For each area we can query the topics of the available reports.

```{r}
ac |>
  get_available_area_topics("Alaska Native Regional Corporation")
```

We can select one or more topics to obtain the reports they contain.To select them, we create an object of class `acs_5yr_topic`. We can also select the years for which reports are included; by default all available years are considered.

```{r}
act <- ac |>
  as_acs_5yr_topic("Alaska Native Regional Corporation",
                   topic = "X01 Age And Sex")
```

Once a topic has been selected, we can consult the available reports or subreports.

```{r}
act |>
  get_report_names()
```

We can focus on a report or subreport, we can also work with all the reports contained in the topic.

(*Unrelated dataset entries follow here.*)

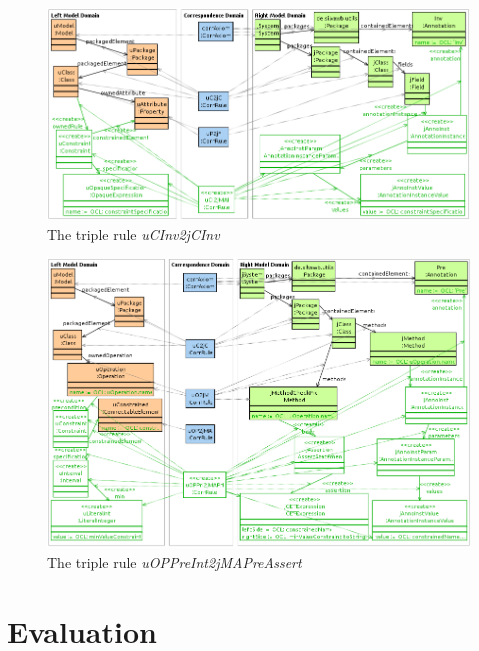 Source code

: \documentclass[tuberlin,cic,tc,english,noabntcite]{iiufrgs}
\begin{document}
\begin{figure}[H]
    \caption{The triple rule \emph{uCInv2jCInv}}
    \begin{center}
        \includegraphics[width=.9\textwidth]{uCInv2jCInv}
    \end{center}
    \label{fig:uCInv2jCInv}
\end{figure}
\begin{figure}[H]
    \caption{The triple rule \emph{uOPPreInt2jMAPreAssert}}
    \begin{center}
        \includegraphics[width=.9\textwidth]{uOPPreInt2jMAPreAssert}
    \end{center}
    \label{fig:uOPPreInt2jMAPreAssert}
\end{figure}

\section{Evaluation}
\label{subsec:Evaluation}
\end{document}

In this case we are going to work with the entire topic.


## Generation of results

Once we have obtained a group of reports, we can obtain the associated data in various formats.

### `acs_5yr_geo` class format

In this format, three layers are defined: 

  - `data` with geographical information and and the names and values of the variables for each instance,
  - `metadata` with the description of the variables, 
  - `origin` with the metadata about the origin of the data.

```{r}
geo <- act |>
  as_acs_5yr_geo()
```

This format allows us to perform simple queries using the metadata and the geographic layer.

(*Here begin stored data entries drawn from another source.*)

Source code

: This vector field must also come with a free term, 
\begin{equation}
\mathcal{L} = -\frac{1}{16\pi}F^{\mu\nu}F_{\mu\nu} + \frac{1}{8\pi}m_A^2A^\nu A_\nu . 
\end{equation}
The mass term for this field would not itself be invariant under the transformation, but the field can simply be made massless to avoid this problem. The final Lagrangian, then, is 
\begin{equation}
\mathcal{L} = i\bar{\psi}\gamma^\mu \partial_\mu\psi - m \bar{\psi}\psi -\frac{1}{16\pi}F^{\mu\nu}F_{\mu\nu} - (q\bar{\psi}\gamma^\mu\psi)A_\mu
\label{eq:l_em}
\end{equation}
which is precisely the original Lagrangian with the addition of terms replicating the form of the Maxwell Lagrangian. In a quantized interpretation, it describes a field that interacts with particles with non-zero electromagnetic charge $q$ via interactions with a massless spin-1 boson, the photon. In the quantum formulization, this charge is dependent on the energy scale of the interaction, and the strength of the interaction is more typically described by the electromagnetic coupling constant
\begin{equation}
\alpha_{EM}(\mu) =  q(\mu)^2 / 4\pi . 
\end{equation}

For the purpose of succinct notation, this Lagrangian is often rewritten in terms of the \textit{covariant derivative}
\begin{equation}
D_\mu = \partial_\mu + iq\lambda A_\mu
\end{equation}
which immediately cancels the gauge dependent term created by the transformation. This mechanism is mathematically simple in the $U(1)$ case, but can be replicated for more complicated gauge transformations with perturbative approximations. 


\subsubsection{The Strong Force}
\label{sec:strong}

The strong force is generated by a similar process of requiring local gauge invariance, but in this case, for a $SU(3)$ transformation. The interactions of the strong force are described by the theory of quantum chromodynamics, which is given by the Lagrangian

We obtain and consult the content of the metadata: structured description of the variables.

```{r}
metadata <- geo |>
  get_metadata()

metadata
```

We filter the metadata using the functions of the `dplyr` package.

```{r}
metadata <-
  dplyr::filter(
    metadata,
    item2 == "Female" &
      group == "People Who Are American Indian And Alaska Native Alone" &
      measure == "estimate"
  )
```

We obtain a new object whose data corresponds to the metadata that we have obtained as a result of the selection operations.

```{r}
geo2 <- geo |>
  set_metadata(metadata)

geo2 |>
  get_metadata()
```

We work with the new object, for example, by defining a new variable and graphing it using the associated geographic data.

```{r}
geo_layer <- geo2 |> 
  get_geo_layer()

geo_layer$faiana21vs20 <- 100 * (geo_layer$V1389 - geo_layer$V0671) / geo_layer$V0671
plot(sf::st_shift_longitude(geo_layer[, "faiana21vs20"]))
```

Additionally, we can export any of these objects in `GeoPackage` format to use other query tools, such as *QGIS*.

```{r}
dir <- tempdir()
file <- geo |>
  as_GeoPackage(dir)

sf::st_layers(file)
```

### `rolap` package objects

We can export reports from a theme as `flat_table` or `star_database` objects from the  [`rolap`](https://cran.r-project.org/package=rolap) package, which allow us to enrich them with additional information or work directly with OLAP tools.

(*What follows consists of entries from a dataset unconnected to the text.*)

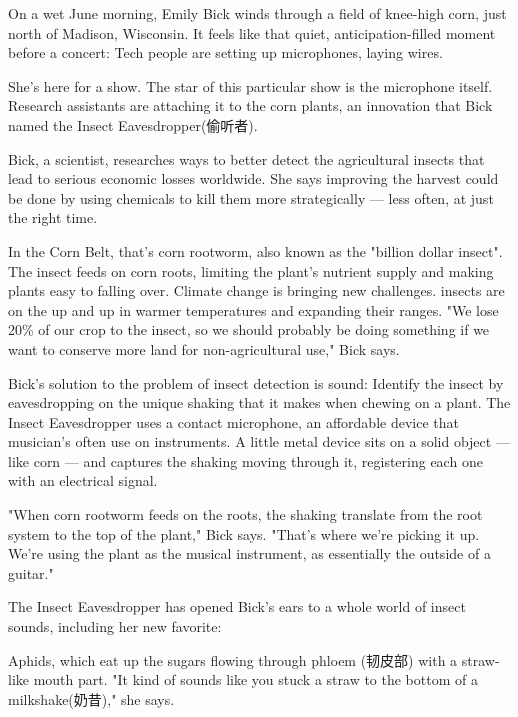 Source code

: \documentclass{英语试卷}
\begin{document}
\par On a wet June morning, Emily Bick winds through a field of knee-high corn, just north of Madison, Wisconsin. It feels like that quiet, anticipation-filled moment before a concert: Tech people are setting up microphones, laying wires.\par
\par She's here for a show. The star of this particular show is the microphone itself. Research assistants are attaching it to the corn plants, an innovation that Bick named the Insect Eavesdropper(偷听者).\par
\par Bick, a scientist, researches ways to better detect the agricultural insects that lead to serious economic losses worldwide. She says improving the harvest could be done by using chemicals to kill them more strategically — less often, at just the right time.\par
\par In the Corn Belt, that's corn rootworm, also known as the "billion dollar insect". The insect feeds on corn roots, limiting the plant's nutrient supply and making plants easy to falling over. Climate change is bringing new challenges. insects are on the up and up in warmer temperatures and expanding their ranges. "We lose 20\% of our crop to the insect, so we should probably be doing something if we want to conserve more land for non-agricultural use," Bick says.\par
\par Bick's solution to the problem of insect detection is sound: Identify the insect by eavesdropping on the unique shaking that it makes when chewing on a plant. The Insect Eavesdropper uses a contact microphone, an affordable device that musician's often use on instruments. A little metal device sits on a solid object — like corn — and captures the shaking moving through it, registering each one with an electrical signal.\par
\par "When corn rootworm feeds on the roots, the shaking translate from the root system to the top of the plant," Bick says. "That's where we're picking it up. We're using the plant as the musical instrument, as essentially the outside of a guitar."\par
\par The Insect Eavesdropper has opened Bick's ears to a whole world of insect sounds, including her new favorite:\par
\par Aphids, which eat up the sugars flowing through phloem (韧皮部) with a straw-like mouth part. "It kind of sounds like you stuck a straw to the bottom of a milkshake(奶昔)," she says.\par
\end{document}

We are going to export them as an object of the `star_database` class.

```{r}
st <- act |>
  as_star_database()
```

Below are the tables that make up the star ROLAP design obtained.

```{r}
st_dm <- st |>
  rolap::as_dm_class(pk_facts = FALSE)
st_dm |> 
  dm::dm_draw(rankdir = "LR", view_type = "all")
```

We also show the number of instances of each table.

```{r}
l_db <- st |>
  rolap::as_tibble_list()

names <- sort(names(l_db))
for (name in names){
  cat(sprintf("name: %s, %d rows\n", name, nrow(l_db[[name]])))
}
```

We can also export it to any RDBMS.


# Conclusions

The [American Community Survey (ACS)](https://www.census.gov/programs-surveys/acs) offers geodatabases with geographic information and associated data of interest to researchers in the area. These data can be accessed through various alternatives in which we must indicate the year and variable names. Due to the large number of variables and their structure, this operation is not easy.

The `geogenr` package offers an alternative that allows us to download the geodatabases that are considered necessary and access the variables by selecting data layers and logical groups of variables. Additionally, it allows us to obtain data in various formats to consult them directly or use other tools.